• About this exercise: Beginning with the first line, please return the entries exactly through the line that contains "perfect for scavenger hunts", and leave out all later lines.

Saved data entries:
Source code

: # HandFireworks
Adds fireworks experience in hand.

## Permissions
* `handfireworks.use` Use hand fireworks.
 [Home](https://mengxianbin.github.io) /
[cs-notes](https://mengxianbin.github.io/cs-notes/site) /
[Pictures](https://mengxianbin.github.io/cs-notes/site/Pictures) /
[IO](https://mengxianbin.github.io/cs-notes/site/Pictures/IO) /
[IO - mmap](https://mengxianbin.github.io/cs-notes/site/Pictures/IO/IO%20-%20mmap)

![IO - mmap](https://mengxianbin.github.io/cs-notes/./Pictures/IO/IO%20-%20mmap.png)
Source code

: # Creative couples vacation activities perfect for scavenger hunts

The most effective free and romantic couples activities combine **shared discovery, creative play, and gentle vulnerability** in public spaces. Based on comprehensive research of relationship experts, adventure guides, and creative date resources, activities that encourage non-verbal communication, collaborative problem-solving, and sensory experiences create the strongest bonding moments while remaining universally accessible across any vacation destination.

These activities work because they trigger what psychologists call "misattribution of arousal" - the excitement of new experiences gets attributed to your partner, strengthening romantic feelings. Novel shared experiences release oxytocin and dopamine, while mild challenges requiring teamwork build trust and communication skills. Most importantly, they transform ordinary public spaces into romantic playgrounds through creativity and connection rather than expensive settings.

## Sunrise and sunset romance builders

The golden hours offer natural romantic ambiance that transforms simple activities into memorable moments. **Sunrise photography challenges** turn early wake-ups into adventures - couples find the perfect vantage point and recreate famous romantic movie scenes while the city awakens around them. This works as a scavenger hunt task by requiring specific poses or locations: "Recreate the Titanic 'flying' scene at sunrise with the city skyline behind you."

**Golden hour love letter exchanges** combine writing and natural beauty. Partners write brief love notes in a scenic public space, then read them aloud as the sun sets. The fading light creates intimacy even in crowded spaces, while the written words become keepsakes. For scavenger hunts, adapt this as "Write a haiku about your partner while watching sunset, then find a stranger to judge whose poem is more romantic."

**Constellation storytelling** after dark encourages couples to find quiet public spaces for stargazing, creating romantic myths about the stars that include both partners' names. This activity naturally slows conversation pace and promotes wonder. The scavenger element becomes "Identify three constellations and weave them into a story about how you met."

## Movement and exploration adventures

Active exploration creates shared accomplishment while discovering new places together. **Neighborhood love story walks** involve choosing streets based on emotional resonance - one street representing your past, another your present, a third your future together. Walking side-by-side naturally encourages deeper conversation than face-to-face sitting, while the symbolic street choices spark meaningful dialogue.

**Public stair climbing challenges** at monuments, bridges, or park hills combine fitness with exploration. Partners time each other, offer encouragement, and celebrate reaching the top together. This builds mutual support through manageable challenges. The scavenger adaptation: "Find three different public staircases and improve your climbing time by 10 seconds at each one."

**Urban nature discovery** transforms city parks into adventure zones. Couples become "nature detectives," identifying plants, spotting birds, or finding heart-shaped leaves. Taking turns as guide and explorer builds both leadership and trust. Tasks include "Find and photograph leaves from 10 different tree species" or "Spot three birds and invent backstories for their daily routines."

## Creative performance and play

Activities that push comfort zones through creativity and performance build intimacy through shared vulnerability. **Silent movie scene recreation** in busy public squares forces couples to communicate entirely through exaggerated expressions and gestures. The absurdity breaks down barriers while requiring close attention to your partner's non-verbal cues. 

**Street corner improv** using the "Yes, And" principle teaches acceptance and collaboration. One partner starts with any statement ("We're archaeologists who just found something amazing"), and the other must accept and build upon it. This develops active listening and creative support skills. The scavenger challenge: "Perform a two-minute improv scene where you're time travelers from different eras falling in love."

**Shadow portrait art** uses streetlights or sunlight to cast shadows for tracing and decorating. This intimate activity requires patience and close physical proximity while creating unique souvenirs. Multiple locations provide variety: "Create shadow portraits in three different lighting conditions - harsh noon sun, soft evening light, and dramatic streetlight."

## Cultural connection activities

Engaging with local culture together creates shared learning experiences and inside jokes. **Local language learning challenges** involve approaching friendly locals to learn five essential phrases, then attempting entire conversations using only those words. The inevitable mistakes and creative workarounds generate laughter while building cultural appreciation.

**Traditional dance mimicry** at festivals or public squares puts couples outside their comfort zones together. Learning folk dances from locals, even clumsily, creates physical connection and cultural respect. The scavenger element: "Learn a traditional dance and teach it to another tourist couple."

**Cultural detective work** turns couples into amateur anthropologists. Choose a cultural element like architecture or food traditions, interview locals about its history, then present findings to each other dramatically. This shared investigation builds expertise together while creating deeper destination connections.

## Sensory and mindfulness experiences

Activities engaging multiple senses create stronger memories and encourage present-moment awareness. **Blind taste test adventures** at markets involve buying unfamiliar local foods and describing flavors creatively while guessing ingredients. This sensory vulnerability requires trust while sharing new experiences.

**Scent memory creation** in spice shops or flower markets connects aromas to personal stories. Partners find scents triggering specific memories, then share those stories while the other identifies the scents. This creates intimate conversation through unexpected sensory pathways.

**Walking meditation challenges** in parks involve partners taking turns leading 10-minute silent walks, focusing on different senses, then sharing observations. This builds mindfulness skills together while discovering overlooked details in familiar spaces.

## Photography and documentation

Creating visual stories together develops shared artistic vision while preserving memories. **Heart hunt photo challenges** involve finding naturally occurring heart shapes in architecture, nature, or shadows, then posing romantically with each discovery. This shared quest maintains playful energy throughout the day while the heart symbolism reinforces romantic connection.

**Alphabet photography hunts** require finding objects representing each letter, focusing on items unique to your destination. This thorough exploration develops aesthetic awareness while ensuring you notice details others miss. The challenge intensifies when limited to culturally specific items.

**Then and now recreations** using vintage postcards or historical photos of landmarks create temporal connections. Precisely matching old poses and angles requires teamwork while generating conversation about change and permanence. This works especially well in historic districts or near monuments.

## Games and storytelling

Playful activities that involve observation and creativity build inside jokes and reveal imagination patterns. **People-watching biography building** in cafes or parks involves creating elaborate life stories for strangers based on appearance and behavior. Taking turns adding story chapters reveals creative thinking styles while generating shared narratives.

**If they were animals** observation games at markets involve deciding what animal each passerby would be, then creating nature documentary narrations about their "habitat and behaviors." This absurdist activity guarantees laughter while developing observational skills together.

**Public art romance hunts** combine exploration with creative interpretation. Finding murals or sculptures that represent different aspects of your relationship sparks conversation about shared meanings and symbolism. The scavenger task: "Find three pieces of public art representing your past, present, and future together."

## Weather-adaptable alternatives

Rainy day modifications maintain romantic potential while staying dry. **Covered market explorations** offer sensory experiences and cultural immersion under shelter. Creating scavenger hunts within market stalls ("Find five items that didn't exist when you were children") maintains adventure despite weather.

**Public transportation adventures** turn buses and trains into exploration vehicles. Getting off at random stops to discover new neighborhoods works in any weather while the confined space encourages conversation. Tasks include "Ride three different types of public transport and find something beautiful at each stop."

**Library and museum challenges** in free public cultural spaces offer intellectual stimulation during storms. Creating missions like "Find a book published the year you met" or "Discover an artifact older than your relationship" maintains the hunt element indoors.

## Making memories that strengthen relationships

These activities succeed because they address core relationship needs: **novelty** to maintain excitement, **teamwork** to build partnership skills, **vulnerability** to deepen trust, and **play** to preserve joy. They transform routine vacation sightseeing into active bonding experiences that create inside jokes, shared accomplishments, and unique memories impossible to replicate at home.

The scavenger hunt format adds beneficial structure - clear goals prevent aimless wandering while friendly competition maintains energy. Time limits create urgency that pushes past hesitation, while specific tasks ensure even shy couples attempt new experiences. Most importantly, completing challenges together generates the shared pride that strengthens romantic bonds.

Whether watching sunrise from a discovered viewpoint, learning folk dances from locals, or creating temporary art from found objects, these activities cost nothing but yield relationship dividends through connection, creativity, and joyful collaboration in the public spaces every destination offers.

• Response:
Source code

: # HandFireworks
Adds fireworks experience in hand.

## Permissions
* `handfireworks.use` Use hand fireworks.
 [Home](https://mengxianbin.github.io) /
[cs-notes](https://mengxianbin.github.io/cs-notes/site) /
[Pictures](https://mengxianbin.github.io/cs-notes/site/Pictures) /
[IO](https://mengxianbin.github.io/cs-notes/site/Pictures/IO) /
[IO - mmap](https://mengxianbin.github.io/cs-notes/site/Pictures/IO/IO%20-%20mmap)

![IO - mmap](https://mengxianbin.github.io/cs-notes/./Pictures/IO/IO%20-%20mmap.png)
Source code

: # Creative couples vacation activities perfect for scavenger hunts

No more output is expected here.